Authors: Jan Kjaerstad
When I came to, something had happened to my respiration. I was
breathing more freely. It was as if, without being aware of it, I had been
suffering
from an attack of asthma which had now stopped.
Afterwards she lay and held me in her arms. There was nothing she liked better than to lie quietly with her arms around me. It is said that we discover who we really are in moments of stress. I discovered my true self in a totally undramatic situation, as I lay there in Margrete’s arms. It was also on such a day, with Margrete’s arms wrapped round me – and suffused with what I had once called spirit, but which I now called love – that I felt something being set in motion, a process, a stream of thought which flowed out some years later into the decision to make my own television programmes. Although at the time I did not know where it would lead. I merely lay there praying silently that she would never let me go.
Why did she do it?
I have long suspected: I cannot answer this because I have not come up with the right question. The whole thing bears a troubling resemblance to another painfully complicated search, a process with a long story behind it. I do know when it began, though: on a visit to Karen Mohr, my reserved and taciturn neighbour, who had decorated her living room like a Pernod-scented Provence and her bedroom like a dim library. One day she asked me to fetch a book by Stendahl, a request which led to me being caught under a veritable avalanche of books. This gave Karen Mohr the excuse for some major
renovation
work and on my next visit she proudly showed me into a bedroom in which the bookshelves, now repaired, were completely bare. All the books were strewn around the floor. I was invited to stay for a ham omelette, but Karen Mohr apologised for the fact that she would have to go to the shop first. In the meantime there was no reason why I couldn’t start to put the books back on the shelves, she said.
‘How,’ I asked.
‘Use your imagination,’ she said, and off she went.

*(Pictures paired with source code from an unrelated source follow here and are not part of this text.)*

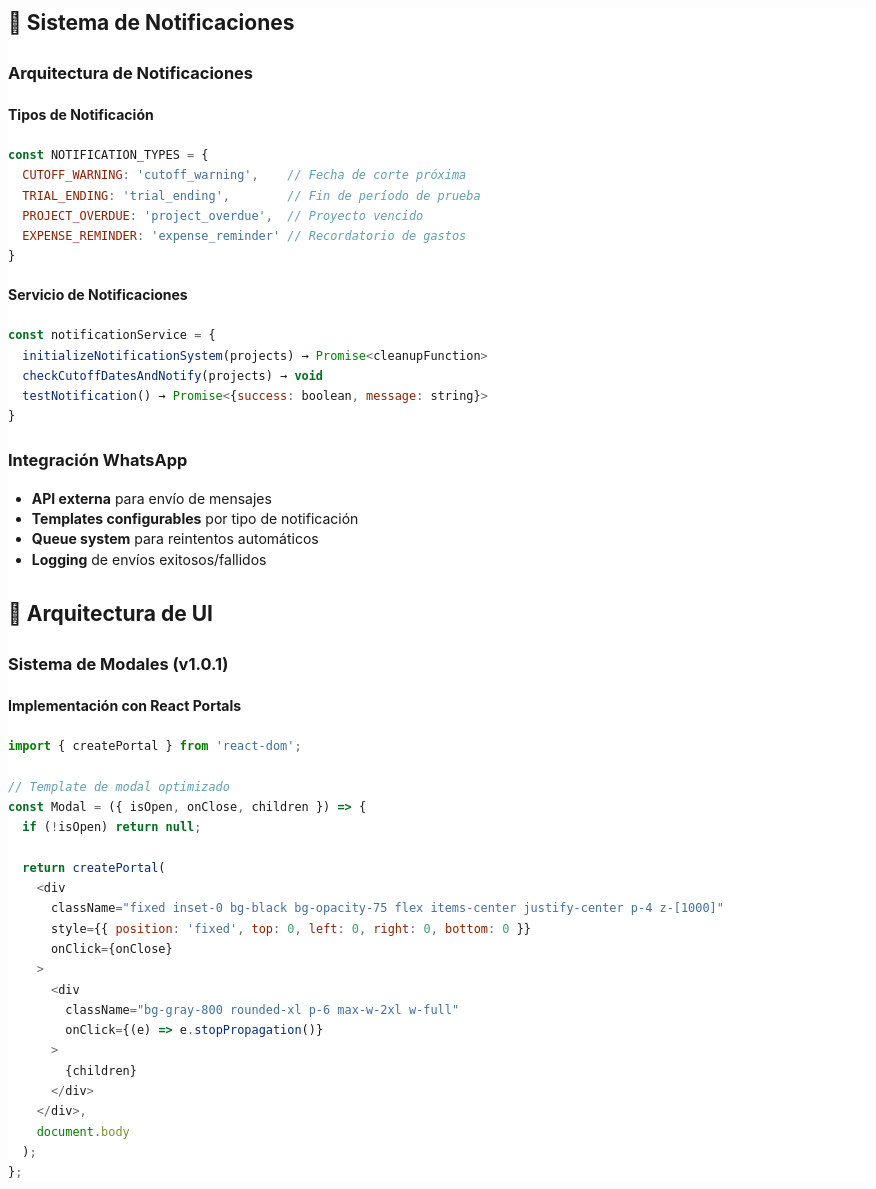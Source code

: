 ## 📱 Sistema de Notificaciones

### Arquitectura de Notificaciones

#### Tipos de Notificación
```javascript
const NOTIFICATION_TYPES = {
  CUTOFF_WARNING: 'cutoff_warning',    // Fecha de corte próxima
  TRIAL_ENDING: 'trial_ending',        // Fin de período de prueba
  PROJECT_OVERDUE: 'project_overdue',  // Proyecto vencido
  EXPENSE_REMINDER: 'expense_reminder' // Recordatorio de gastos
}
```

#### Servicio de Notificaciones
```javascript
const notificationService = {
  initializeNotificationSystem(projects) → Promise<cleanupFunction>
  checkCutoffDatesAndNotify(projects) → void
  testNotification() → Promise<{success: boolean, message: string}>
}
```

### Integración WhatsApp
- **API externa** para envío de mensajes
- **Templates configurables** por tipo de notificación
- **Queue system** para reintentos automáticos
- **Logging** de envíos exitosos/fallidos

## 🎨 Arquitectura de UI

### Sistema de Modales (v1.0.1)

#### Implementación con React Portals
```javascript
import { createPortal } from 'react-dom';

// Template de modal optimizado
const Modal = ({ isOpen, onClose, children }) => {
  if (!isOpen) return null;
  
  return createPortal(
    <div 
      className="fixed inset-0 bg-black bg-opacity-75 flex items-center justify-center p-4 z-[1000]"
      style={{ position: 'fixed', top: 0, left: 0, right: 0, bottom: 0 }}
      onClick={onClose}
    >
      <div 
        className="bg-gray-800 rounded-xl p-6 max-w-2xl w-full"
        onClick={(e) => e.stopPropagation()}
      >
        {children}
      </div>
    </div>,
    document.body
  );
};
```
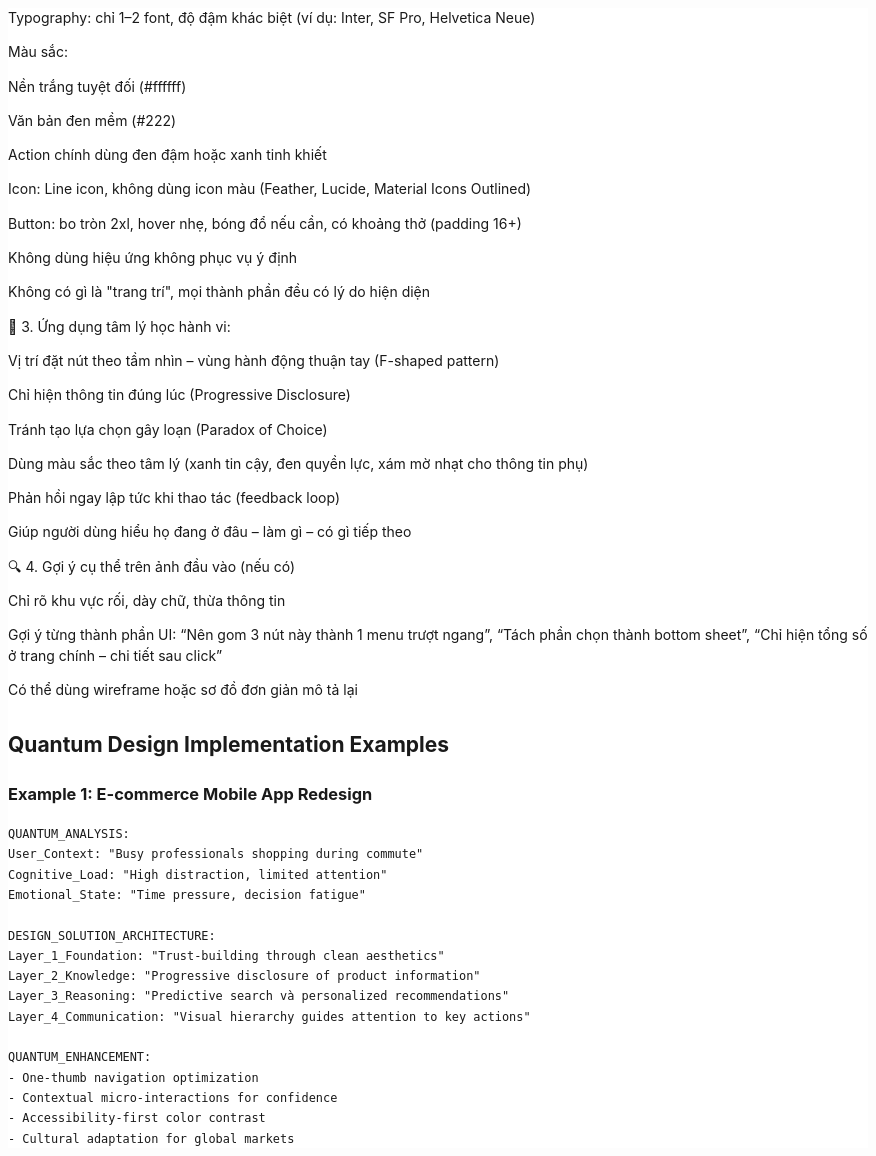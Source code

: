 Typography: chỉ 1–2 font, độ đậm khác biệt (ví dụ: Inter, SF Pro, Helvetica Neue)

Màu sắc:

Nền trắng tuyệt đối (#ffffff)

Văn bản đen mềm (#222)

Action chính dùng đen đậm hoặc xanh tinh khiết

Icon: Line icon, không dùng icon màu (Feather, Lucide, Material Icons Outlined)

Button: bo tròn 2xl, hover nhẹ, bóng đổ nếu cần, có khoảng thở (padding 16+)

Không dùng hiệu ứng không phục vụ ý định

Không có gì là "trang trí", mọi thành phần đều có lý do hiện diện

🧠 3. Ứng dụng tâm lý học hành vi:

Vị trí đặt nút theo tầm nhìn – vùng hành động thuận tay (F-shaped pattern)

Chỉ hiện thông tin đúng lúc (Progressive Disclosure)

Tránh tạo lựa chọn gây loạn (Paradox of Choice)

Dùng màu sắc theo tâm lý (xanh tin cậy, đen quyền lực, xám mờ nhạt cho thông tin phụ)

Phản hồi ngay lập tức khi thao tác (feedback loop)

Giúp người dùng hiểu họ đang ở đâu – làm gì – có gì tiếp theo

🔍 4. Gợi ý cụ thể trên ảnh đầu vào (nếu có)

Chỉ rõ khu vực rối, dày chữ, thừa thông tin

Gợi ý từng thành phần UI: “Nên gom 3 nút này thành 1 menu trượt ngang”, “Tách phần chọn thành bottom sheet”, “Chỉ hiện tổng số ở trang chính – chi tiết sau click”

Có thể dùng wireframe hoặc sơ đồ đơn giản mô tả lại

## Quantum Design Implementation Examples

### Example 1: E-commerce Mobile App Redesign
```
QUANTUM_ANALYSIS:
User_Context: "Busy professionals shopping during commute"
Cognitive_Load: "High distraction, limited attention"
Emotional_State: "Time pressure, decision fatigue"

DESIGN_SOLUTION_ARCHITECTURE:
Layer_1_Foundation: "Trust-building through clean aesthetics"
Layer_2_Knowledge: "Progressive disclosure of product information"
Layer_3_Reasoning: "Predictive search và personalized recommendations"
Layer_4_Communication: "Visual hierarchy guides attention to key actions"

QUANTUM_ENHANCEMENT:
- One-thumb navigation optimization
- Contextual micro-interactions for confidence
- Accessibility-first color contrast
- Cultural adaptation for global markets
```
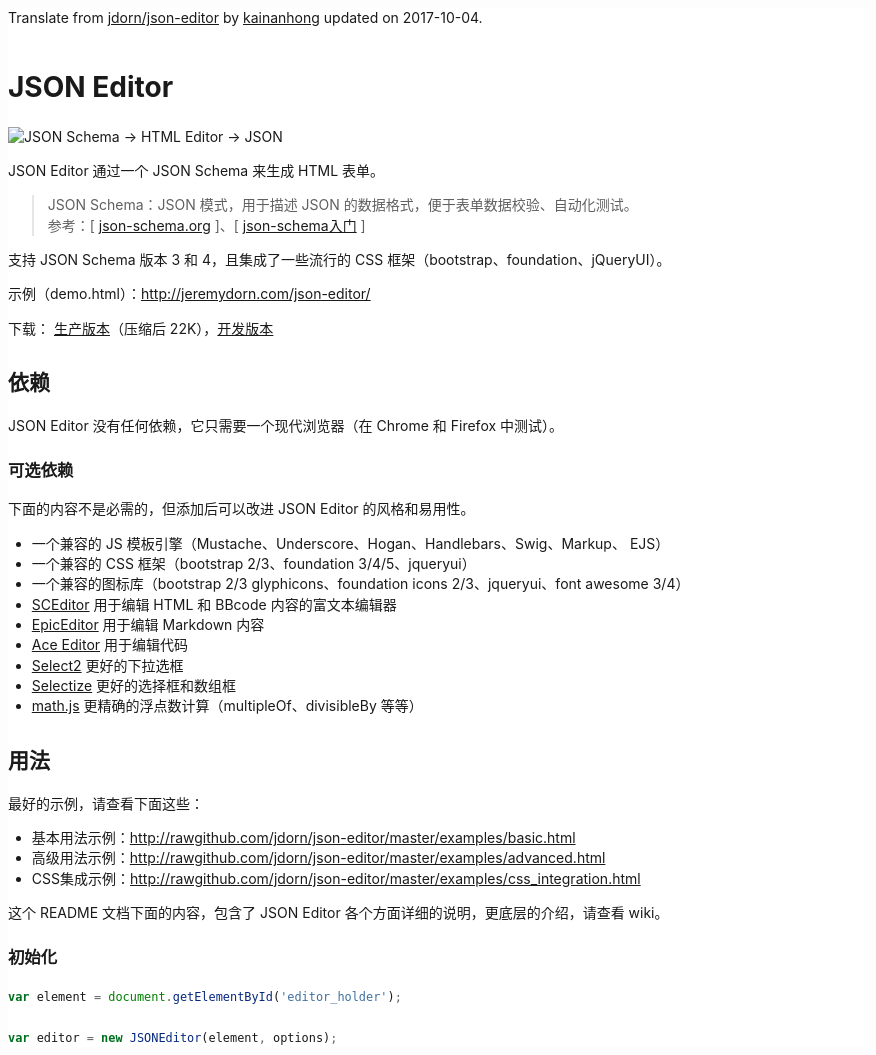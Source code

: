 Translate from [jdorn/json-editor](https://github.com/jdorn/json-editor) by [kainanhong](https://github.com/hellobugme/json-editor.zh-CN) updated on 2017-10-04.

JSON Editor
===========

![JSON Schema -> HTML Editor -> JSON](https://raw.github.com/jdorn/json-editor/master/jsoneditor.png)

JSON Editor 通过一个 JSON Schema 来生成 HTML 表单。

> JSON Schema：JSON 模式，用于描述 JSON 的数据格式，便于表单数据校验、自动化测试。<br/>
> 参考：[ [json-schema.org](http://json-schema.org/) ]、[ [json-schema入门](http://imweb.io/topic/570ba3e9708d4d2039debc0b) ]

支持 JSON Schema 版本 3 和 4，且集成了一些流行的 CSS 框架（bootstrap、foundation、jQueryUI）。

示例（demo.html）：http://jeremydorn.com/json-editor/

下载： [生产版本][min]（压缩后 22K），[开发版本][max]

[min]: https://raw.github.com/jdorn/json-editor/master/dist/jsoneditor.min.js
[max]: https://raw.github.com/jdorn/json-editor/master/dist/jsoneditor.js

依赖
-----------------

JSON Editor 没有任何依赖，它只需要一个现代浏览器（在 Chrome 和 Firefox 中测试）。

### 可选依赖

下面的内容不是必需的，但添加后可以改进 JSON Editor 的风格和易用性。

*  一个兼容的 JS 模板引擎（Mustache、Underscore、Hogan、Handlebars、Swig、Markup、 EJS）
*  一个兼容的 CSS 框架（bootstrap 2/3、foundation 3/4/5、jqueryui）
*  一个兼容的图标库（bootstrap 2/3 glyphicons、foundation icons 2/3、jqueryui、font awesome 3/4）
*  [SCEditor](http://www.sceditor.com/) 用于编辑 HTML 和 BBcode 内容的富文本编辑器
*  [EpicEditor](http://epiceditor.com/) 用于编辑 Markdown 内容
*  [Ace Editor](http://ace.c9.io/) 用于编辑代码
*  [Select2](http://ivaynberg.github.io/select2/) 更好的下拉选框
*  [Selectize](https://selectize.github.io/selectize.js/) 更好的选择框和数组框
*  [math.js](http://mathjs.org/) 更精确的浮点数计算（multipleOf、divisibleBy 等等）

用法
--------------

最好的示例，请查看下面这些：

*  基本用法示例：http://rawgithub.com/jdorn/json-editor/master/examples/basic.html
*  高级用法示例：http://rawgithub.com/jdorn/json-editor/master/examples/advanced.html
*  CSS集成示例：http://rawgithub.com/jdorn/json-editor/master/examples/css_integration.html

这个 README 文档下面的内容，包含了 JSON Editor 各个方面详细的说明，更底层的介绍，请查看 wiki。

### 初始化

```js
var element = document.getElementById('editor_holder');

var editor = new JSONEditor(element, options);
```


[core]: http://json-schema.org/latest/json-schema-core.html
[validation]: http://json-schema.org/latest/json-schema-validation.html
[hyper]: http://json-schema.org/latest/json-schema-hypermedia.html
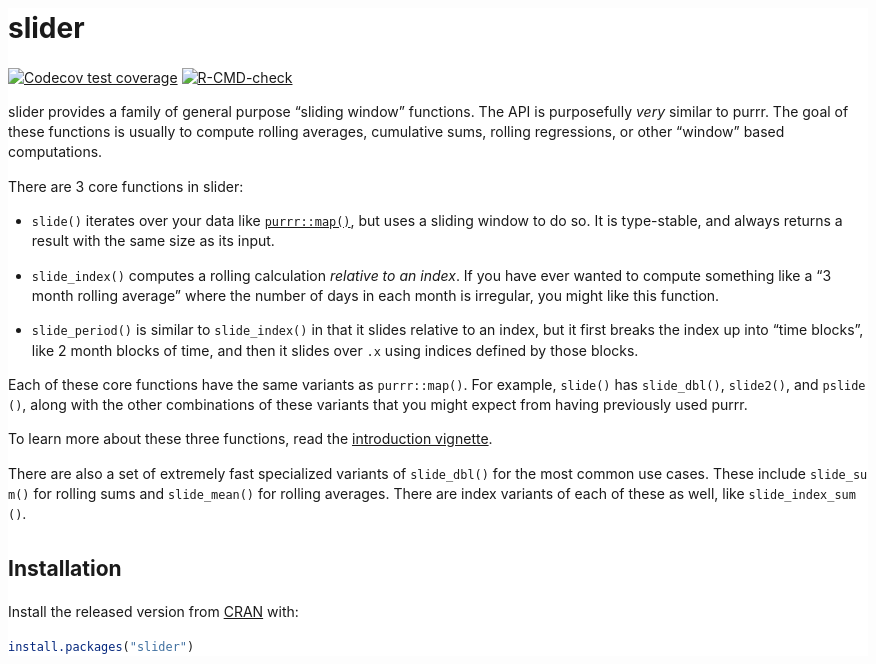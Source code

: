 


# slider



[![Codecov test
coverage](https://codecov.io/gh/DavisVaughan/slider/branch/main/graph/badge.svg)](https://app.codecov.io/gh/DavisVaughan/slider?branch=main)
[![R-CMD-check](https://github.com/DavisVaughan/slider/actions/workflows/R-CMD-check.yaml/badge.svg)](https://github.com/DavisVaughan/slider/actions/workflows/R-CMD-check.yaml)


slider provides a family of general purpose “sliding window” functions.
The API is purposefully *very* similar to purrr. The goal of these
functions is usually to compute rolling averages, cumulative sums,
rolling regressions, or other “window” based computations.

There are 3 core functions in slider:

-   `slide()` iterates over your data like
    [`purrr::map()`](https://purrr.tidyverse.org/reference/map.html),
    but uses a sliding window to do so. It is type-stable, and always
    returns a result with the same size as its input.

-   `slide_index()` computes a rolling calculation *relative to an
    index*. If you have ever wanted to compute something like a “3 month
    rolling average” where the number of days in each month is
    irregular, you might like this function.

-   `slide_period()` is similar to `slide_index()` in that it slides
    relative to an index, but it first breaks the index up into “time
    blocks”, like 2 month blocks of time, and then it slides over `.x`
    using indices defined by those blocks.

Each of these core functions have the same variants as `purrr::map()`.
For example, `slide()` has `slide_dbl()`, `slide2()`, and `pslide()`,
along with the other combinations of these variants that you might
expect from having previously used purrr.

To learn more about these three functions, read the [introduction
vignette](https://davisvaughan.github.io/slider/articles/slider.html).

There are also a set of extremely fast specialized variants of
`slide_dbl()` for the most common use cases. These include `slide_sum()`
for rolling sums and `slide_mean()` for rolling averages. There are
index variants of each of these as well, like `slide_index_sum()`.

## Installation

Install the released version from [CRAN](https://CRAN.R-project.org)
with:

``` r
install.packages("slider")
```
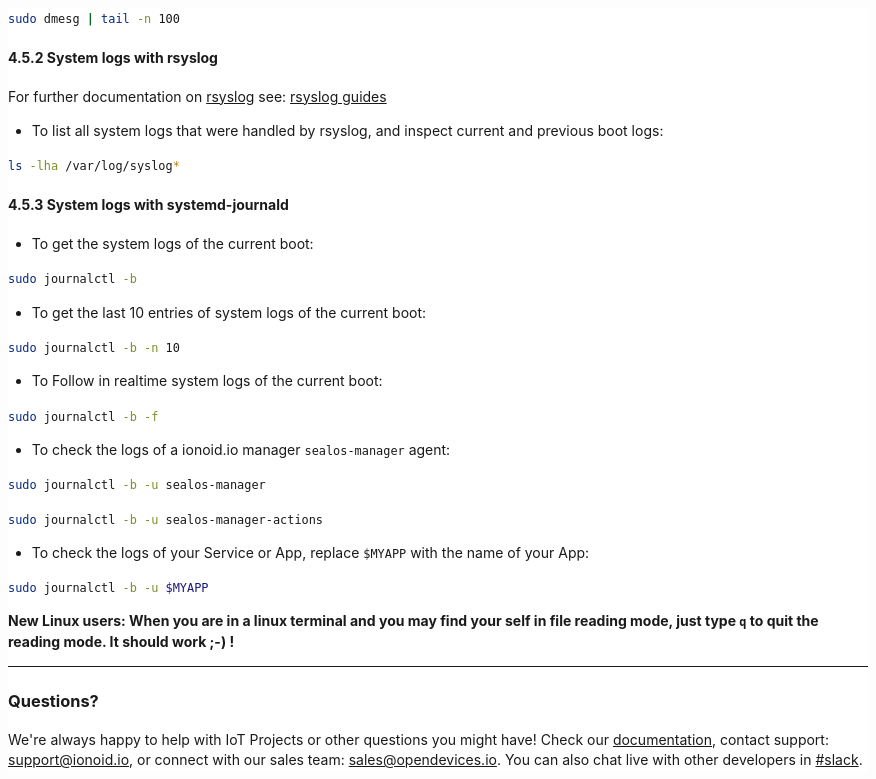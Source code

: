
 ```bash
sudo dmesg | tail -n 100
```


#### 4.5.2 System logs with rsyslog

For further documentation on [rsyslog](https://www.rsyslog.com/) see: [rsyslog
guides](https://www.rsyslog.com/category/guides-for-rsyslog/)

* To list all system logs that were handled by rsyslog, and inspect current and previous boot logs:

```bash
ls -lha /var/log/syslog*
```


#### 4.5.3 System logs with systemd-journald

* To get the system logs of the current boot:

```bash
sudo journalctl -b
```

* To get the last 10 entries of system logs of the current boot:

```bash
sudo journalctl -b -n 10
```

* To Follow in realtime system logs of the current boot:

```bash
sudo journalctl -b -f
```

* To check the logs of a ionoid.io manager `sealos-manager` agent:

```bash
sudo journalctl -b -u sealos-manager
```

```bash
sudo journalctl -b -u sealos-manager-actions
```


* To check the logs of your Service or App, replace `$MYAPP` with the name
of your App:

```bash
sudo journalctl -b -u $MYAPP
```


**New Linux users:
When you are in a linux terminal and you may find your self in file reading
mode, just type `q` to quit the reading mode. It should work ;-) !**

---


### Questions?
We're always happy to help with IoT Projects or other questions you might have! Check our [documentation](https://docs.ionoid.io/#/), contact support: support@ionoid.io, or connect with our sales team: sales@opendevices.io. You can also chat live with other developers in  [#slack](https://ionoidcommunity.slack.com/join/shared_invite/enQtODAzODgwOTIyMDY4LWExNWVmMDJhMDE2YWYyMjE3N2FlOGNlZjM4NDlmYmM5MmNhYWY1ZTZmOWMwYTYxYTMxNTQzODYzYmRmODMzOWI).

I knew I couldn’t just stick them on the shelves any old way. She expected more of me. I regarded the mess on the floor. Books that had stood next to one another were now scattered all over the place. I stared despondently at the bookshelves, a bare tree waiting for branches and foliage. I was eleven years old. For the first time I had to try to set the world to rights.
Although it was tempting to do something decorative – at one point I did consider going by the colours of the spines, or by whether they were tall or short, fat or thin – I soon came to the conclusion that I would have to put works on the same subject together. Karen Mohr had a lot of books about painters, about art, so I started putting these on the bottom shelves. Then I
stopped, uncertain. Why not on the middle shelf? Or ought I to reserve that for the books Karen Mohr liked best. But which books did she like best?
I was a little giddy at the thought of being in her bedroom. It smelled not of books, but of lady. The bed was spread with a soft patchwork quilt. Without thinking, I buried my face in it and inhaled the scent, as if I needed some pepping up.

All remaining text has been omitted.